What to Listen For (WTLF)
The bigger production songs on this album have a tendency to get congested on even the best pressings, which is not uncommon for Four Track recordings from the ’60s. Those of you with properly set up high-dollar front ends should have less of a problem than some. $3000 cartridges can usually deal with this kind of complex information better than $300 ones.
But not always. Expensive does not always mean better since painstaking and exacting set up is so essential to proper playback.
The estimable ROY HALEE handled the engineering duties. Not the most ‘natural” sounding record he ever made, but that’s clearly not what he or the duo were going for. The three of them would obviously take their sound much farther in that direction with the Grammy-winning Bridge Over Troubled Water from 1970.
The Wrecking Crew provided top quality backup, with Hal Blaine on drums and percussion, Joe Osborn on bass and Larry Knechtel on piano and keyboards.
Save the Life of My Child Track Commentary
I used to think this track would never sound good enough to use as an evaluation track for side one. Things have changed. It’s a big production track that is almost impossible to get to sound right. I had basically given up on trying. When you hear the best copies, and your system is really cooking, virtually all of the harmonic distortion in the big chorus near the opening disappears. It takes a very special copy and a very special stereo to play this song.
America Track Commentary
This is the most well recorded track on side one. The guitars and voices should sound very sweet and natural. There is also deep bass on the best copies, which is usually missing from the average original and almost all the reissues.
Voices of Old People
A Hazy Shade of Winter
At the Zoo
AMG 5 Star Rave Review
Bookends is a literary album that contains the most minimal of openings with the theme, an acoustic guitar stating itself slowly and plaintively before erupting into the wash of synthesizers and dissonance that is “Save the Life of My Child.”

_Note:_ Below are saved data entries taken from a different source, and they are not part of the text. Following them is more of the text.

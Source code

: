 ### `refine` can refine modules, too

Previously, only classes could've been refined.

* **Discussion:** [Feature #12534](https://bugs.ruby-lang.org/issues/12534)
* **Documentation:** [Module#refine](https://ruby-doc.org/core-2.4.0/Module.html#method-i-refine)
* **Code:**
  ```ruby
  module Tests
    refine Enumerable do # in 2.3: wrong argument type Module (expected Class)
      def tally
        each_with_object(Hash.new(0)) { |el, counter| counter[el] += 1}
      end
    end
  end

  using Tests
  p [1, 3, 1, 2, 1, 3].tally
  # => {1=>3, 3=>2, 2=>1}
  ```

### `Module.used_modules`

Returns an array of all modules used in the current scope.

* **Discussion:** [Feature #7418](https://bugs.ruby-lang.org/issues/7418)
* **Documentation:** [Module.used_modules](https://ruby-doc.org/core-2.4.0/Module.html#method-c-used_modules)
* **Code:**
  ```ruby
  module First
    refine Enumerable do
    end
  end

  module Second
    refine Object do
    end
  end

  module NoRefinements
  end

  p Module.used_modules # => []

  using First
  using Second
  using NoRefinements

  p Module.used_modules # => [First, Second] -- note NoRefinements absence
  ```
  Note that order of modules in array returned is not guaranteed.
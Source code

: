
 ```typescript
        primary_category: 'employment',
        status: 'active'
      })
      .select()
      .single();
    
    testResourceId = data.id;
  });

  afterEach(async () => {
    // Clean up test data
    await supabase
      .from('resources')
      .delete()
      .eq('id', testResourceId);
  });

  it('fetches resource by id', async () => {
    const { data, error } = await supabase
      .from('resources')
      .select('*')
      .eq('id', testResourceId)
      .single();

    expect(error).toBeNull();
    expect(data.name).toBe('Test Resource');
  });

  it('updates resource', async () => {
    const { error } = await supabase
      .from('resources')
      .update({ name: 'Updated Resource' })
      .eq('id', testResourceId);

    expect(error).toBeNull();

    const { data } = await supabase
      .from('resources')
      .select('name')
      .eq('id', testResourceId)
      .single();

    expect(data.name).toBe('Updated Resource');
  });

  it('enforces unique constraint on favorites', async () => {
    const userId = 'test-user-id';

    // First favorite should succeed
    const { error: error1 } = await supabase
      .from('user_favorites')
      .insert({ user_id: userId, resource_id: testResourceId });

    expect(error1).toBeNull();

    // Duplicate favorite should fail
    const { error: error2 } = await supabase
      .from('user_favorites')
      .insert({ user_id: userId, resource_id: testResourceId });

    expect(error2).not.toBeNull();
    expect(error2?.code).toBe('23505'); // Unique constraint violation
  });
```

The classic “America” is next, a folk song with a lilting soprano saxophone in the refrain and a small pipe organ painting the acoustic guitars in the more poignant verses. The song relies on pop structures to carry its message of hope and disillusionment as two people travel the American landscape searching for it until it dawns on them that everyone else on the freeway is doing the same thing.
The final four tracks, “Mrs. Robinson,” the theme song for the film The Graduate, “A Hazy Shade of Winter,” and the album’s final track, “At the Zoo,” offer as tremblingly bleak a vision for the future as anything done by the Velvet Underground, but rooted in the lives of everyday people, not in the decadent underground personages of New York’s Factory studio. But the album is also a warning that to pay attention is to take as much control of one’s fate as possible.